You can see that when it parses the tag_name then it puts it into the state on that current rulestack of the name :tagname, then it pulls the :tagname state into two different places, first is into a tag, which just wraps the children so an XML node of <blah>children</blah> becomes {"blah", children}, and also into the closing tag, so an opening <blah> has to match a closing </blah> or compilation fails. As per the example run of it:

$ mix run examples/simple_xml.exs
Input a single line of xml-like syntax:
<test1>Some text<test2>Hi</test2> and more</test1>
Result: {"test1", ["Some text", {"test2", ["Hi"]}, " and more"]}

$ mix run examples/simple_xml.exs
Input a single line of xml-like syntax:
<a-tag>How about an improperly terminated tag</b-tag>
<unknown>:1:48: Expectation Failure: literal `a-tag` did not match the input
        RuleStack: [tag, node_]
        Input: b-tag>

$ mix run examples/simple_xml.exs
Input a single line of xml-like syntax:
<
<unknown>:1:1: Parse error: Repeating over a parser failed due to not reaching the minimum amount of 1 with only a repeat count of 0
        RuleStack: [text, node_]
        Input: <

And it can easily be decorated to transform error messages into something more domain-specific like closing tag does not match opening tag or something as well by decorating the PEG commands with another. All single pass. This is why I say that state handling is so extremely important in PEG parsers and why all of them have some form of state handling. I can trivially make a calculator in ExSpirit that let’s you define variables, calculate, etc… all in a single pass. I’ve already made a single pass Lisp (with macro’s and read-macro!) and Forth parsers in ExSpirit and all.

ExSpirit’s goal was supposed to be a Traditional PEG Parser, I tried to make it fast (and it was faster than all others in Elixir until NimbleParsec came along) but accuracy was my first goal (and there are still a couple of niggles I’m not happy with that Parserx was supposed to fix as well).

Make sure to bump the major version! ^.^

Ooo, very cool! I really should flesh out the Parserx branch sometime… ^.^;

Eh, almost, it’s missing a couple of features still, like expect is absolutely necessary to have proper errors at the correct locations in many cases and state handling is extremely important in many types of parsers or you can’t get context-sensitive parsers to work without multiple passes (which often makes errors significantly more inaccurate as well as overall slower).
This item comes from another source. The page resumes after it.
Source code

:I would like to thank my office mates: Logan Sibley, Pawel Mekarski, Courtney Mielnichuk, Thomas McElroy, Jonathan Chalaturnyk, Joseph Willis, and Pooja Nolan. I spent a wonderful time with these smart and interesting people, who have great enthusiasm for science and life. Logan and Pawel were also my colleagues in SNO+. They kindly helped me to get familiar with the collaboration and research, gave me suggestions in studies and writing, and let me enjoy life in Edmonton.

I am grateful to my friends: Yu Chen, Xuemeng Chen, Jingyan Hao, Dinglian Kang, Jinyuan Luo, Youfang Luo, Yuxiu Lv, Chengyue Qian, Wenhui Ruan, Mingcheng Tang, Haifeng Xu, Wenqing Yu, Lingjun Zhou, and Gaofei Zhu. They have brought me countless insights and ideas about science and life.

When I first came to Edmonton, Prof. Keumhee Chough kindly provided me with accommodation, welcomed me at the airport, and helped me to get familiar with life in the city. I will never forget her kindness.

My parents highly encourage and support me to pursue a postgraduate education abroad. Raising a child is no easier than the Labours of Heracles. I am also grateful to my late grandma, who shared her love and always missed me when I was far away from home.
Maybe a couple other things but those are the biggies.

josevalim · December 12, 2018, 5:20pm

I am going by the definition here: Parsing expression grammar - Wikipedia

If you have some time, can you please expand on what I am missing? If you could provide a reference, even better!

We state-handling via traverse and repeat_while. I.e. it is possible to pass a context around, with your own state, as nimble parsec operates. What am I missing here too?

tmbb · December 12, 2018, 5:41pm

@OvermindDL1 is mixing a couple things that make his post confusing. A PEG parser is something that abides by the definition above. PEG parsers don’t need to keep state and they don’t need to recognize context-sensitive languages.

I believe they also don’t require the expect combinator to be considered PEG parsers. It’s just something that’s nice to have. Currently, NimbleParsec handles all errors as something that says that you should try the next parser. But sometimes, you might have an error in which you want to stop parsing altogether instead of keep trying. That saves you time (because you interrupt the parsing process) and gives better error messages. Basically, expect is a convenience combinator which raises an exception which halts parsing completely (and could even be implemented as such).

So, there are two things here:

State handling, à la Spirit, to recognize things like indentation, matching XML tags, etc
The expect handler

None of which are strictly required in a PEG parser. The first makes your parser more powerful than a PEG parser and the second one is just a convenience.